*What you are asked to do*. Would you please output, word for word, the span of the listing below that opens on the line containing "describe the approach to be followed for software design." and closes on the line containing "implementation and unit"? Include both ends and nothing more.

--------------------------------------------------

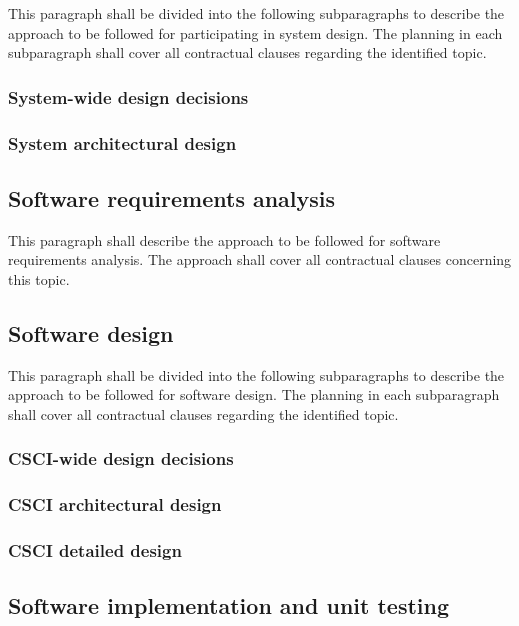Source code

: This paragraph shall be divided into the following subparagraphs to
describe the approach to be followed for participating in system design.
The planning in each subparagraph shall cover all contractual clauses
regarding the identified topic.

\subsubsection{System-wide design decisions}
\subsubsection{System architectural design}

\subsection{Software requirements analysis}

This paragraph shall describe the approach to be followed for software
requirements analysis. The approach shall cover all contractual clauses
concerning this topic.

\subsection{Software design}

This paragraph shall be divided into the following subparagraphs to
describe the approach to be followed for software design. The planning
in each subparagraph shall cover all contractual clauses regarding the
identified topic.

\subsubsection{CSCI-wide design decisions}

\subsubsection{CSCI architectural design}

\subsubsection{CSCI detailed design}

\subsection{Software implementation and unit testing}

--------------------------------------------------

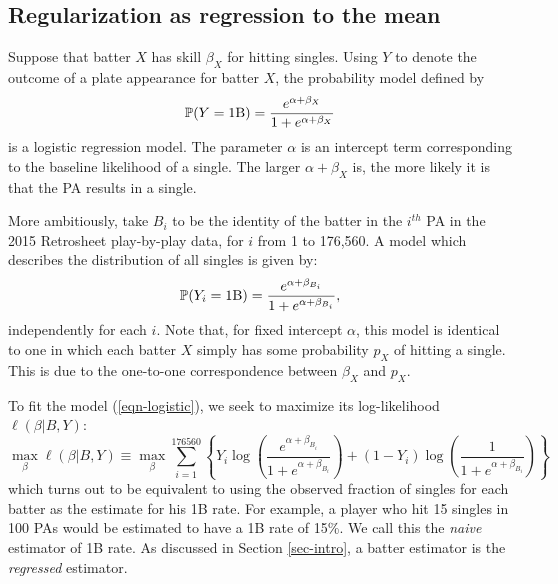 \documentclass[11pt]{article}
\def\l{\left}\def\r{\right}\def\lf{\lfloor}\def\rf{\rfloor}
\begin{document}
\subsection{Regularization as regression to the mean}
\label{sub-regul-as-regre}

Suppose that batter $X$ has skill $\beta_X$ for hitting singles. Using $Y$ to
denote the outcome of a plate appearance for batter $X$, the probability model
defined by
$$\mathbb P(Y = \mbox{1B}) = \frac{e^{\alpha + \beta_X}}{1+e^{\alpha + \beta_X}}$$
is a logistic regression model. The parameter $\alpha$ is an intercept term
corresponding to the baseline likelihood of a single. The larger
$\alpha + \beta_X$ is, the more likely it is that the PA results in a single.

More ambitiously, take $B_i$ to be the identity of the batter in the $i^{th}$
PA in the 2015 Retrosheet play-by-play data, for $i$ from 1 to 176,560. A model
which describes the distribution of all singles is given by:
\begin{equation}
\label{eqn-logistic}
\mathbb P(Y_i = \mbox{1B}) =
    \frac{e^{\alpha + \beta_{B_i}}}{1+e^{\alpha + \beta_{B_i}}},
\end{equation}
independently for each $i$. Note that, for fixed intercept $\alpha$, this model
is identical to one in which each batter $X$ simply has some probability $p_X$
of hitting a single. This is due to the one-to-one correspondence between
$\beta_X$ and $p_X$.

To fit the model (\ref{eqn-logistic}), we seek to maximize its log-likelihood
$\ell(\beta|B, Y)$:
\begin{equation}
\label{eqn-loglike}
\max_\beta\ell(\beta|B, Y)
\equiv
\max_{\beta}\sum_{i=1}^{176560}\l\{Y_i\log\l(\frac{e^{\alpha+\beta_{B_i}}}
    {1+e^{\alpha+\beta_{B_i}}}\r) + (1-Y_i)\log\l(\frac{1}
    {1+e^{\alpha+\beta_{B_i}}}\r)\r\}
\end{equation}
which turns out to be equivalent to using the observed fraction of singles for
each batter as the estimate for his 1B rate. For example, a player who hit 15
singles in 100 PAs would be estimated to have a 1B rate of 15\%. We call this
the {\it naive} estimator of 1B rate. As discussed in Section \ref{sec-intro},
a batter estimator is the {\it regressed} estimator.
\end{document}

--------------------------------------------------

*Solution for this exercise*.
describe the approach to be followed for software design. The planning
in each subparagraph shall cover all contractual clauses regarding the
identified topic.

\subsubsection{CSCI-wide design decisions}

\subsubsection{CSCI architectural design}

\subsubsection{CSCI detailed design}

\subsection{Software implementation and unit testing}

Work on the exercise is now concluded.